— Orcasional Musings by Steve Henigson —

Long ago and far away—well, maybe about 15 years ago and across Horseshoe Highway from the golf course—a neighbor kept an avian menagerie of sorts. The most visible of its exhibits was her guinea hens, who were always crossing the road to find out what was on the other side, and who always seemed to forget that cars don’t stop for chickens. Many an Orcasian automobile’s chrome grille became gaily decorated with pretty black-and-white guinea hen feathers.

Less often seen, but still a formidable presence, was a huge and well-fed peacock, glossy, iridescently blue of neck, and magnificently full-tailed. The peacock, although a bird brain, had sufficient native intelligence to stick around where the food was plentiful and good, and, at least for most of the time, declined to go a-travelling.

However, in spring a young peacock’s fancy lightly turns to thoughts of love; alas, that love was destined to remain continually unrequited. If there was one thing that Orcas Island was well known to lack, it was even one peahen.

But he never gave up trying. Once a year, rain or shine, free food or no food, that peacock set his little mind upon the task of discovering a suitable mate. And if that meant travel, then travel was what he would do.

Invariably, his first stop was to check out the large flock of Canada geese which to this day seasonally inhabit the golf course. The conversation must have been interesting and enlightening, since the geese are keen and critical observers of the old Scottish game but, somehow, these visits never led to a date with a suitably feathered young lady. So our hero pressed on.

His next stop, which for some reason was always his last stop, was at our house. Perhaps it’s because our house is painted dull green, a color which has always been a feature of peahen neckwear. At any rate, every year the peacock decided that our house was to be the limit of his travels, and here he stopped, and here he cried his lovelorn cry.

The mating call of the peacock can best be described as the cry of a child who is being tortured with the nastier instruments of the Spanish Inquisition. After a few hours of this, repeated frequently, my own wife expressed herself more than willing to volunteer to mate with him, just to get him to shut up. While that may indeed have added an interesting variation to our married life, it was unfortunate that she was the wrong shape and the wrong color, and the peacock would have nothing to do with her.

Every year, we would telephone his owner with an arrival report, and every year she would drive over to retrieve him. Evidently his one annual excursion was so disheartening to him that he wouldn’t try another—until the next year, when hope would once again spring eternal.

During one springtime, we were having some kitchen remodelling done, and the workmen left the door open as they carried things in and out. The peacock, unsatisfied with the lack of response he was getting on the outside of our house, decided that perhaps he should try inside as well. Maybe the echo-chamber effect encouraged him, or it might have been something else, but, no matter how he was approached, he absolutely refused to leave.

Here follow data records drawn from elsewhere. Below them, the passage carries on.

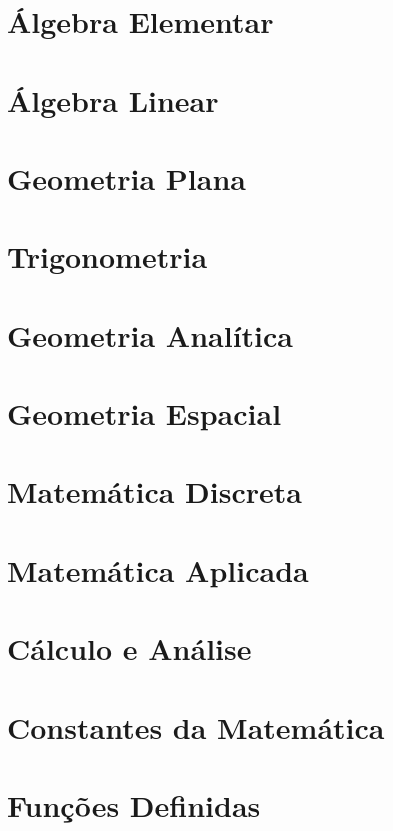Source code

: \documentclass[10pt]{article} %
\begin{document}
    \section{Álgebra Elementar}
    \section{Álgebra Linear}
    \section{Geometria Plana}
    \section{Trigonometria}
    \section{Geometria Analítica}
    \section{Geometria Espacial}
    \section{Matemática Discreta}
    \section{Matemática Aplicada}
    \section{Cálculo e Análise}
    \section{Constantes da Matemática}
    \section{Funções Definidas}
\end{document}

It is difficult to remodel a kitchen with a lovelorn peacock underfoot, not to mention what a lovelorn, or indeed any, peacock deposits on the floor as he passes by. Finally, the finish carpenter, a man of broad experience, had had enough. He cornered the bird inside our pantry, deftly reached past his pecking bill, grabbed him by the feet, and turned him upside-down. The peacock instantly went catatonic and limp, the carpenter tucked his head under his wing, turned him right-side-up, and held him, fast asleep, while I phoned his owner and she came and got him.

That was the last time we saw the peacock. I think that he must have felt insulted at the treatment he had received, and thus he decided that eternal bachelorhood was preferable to being handled so ignominiously.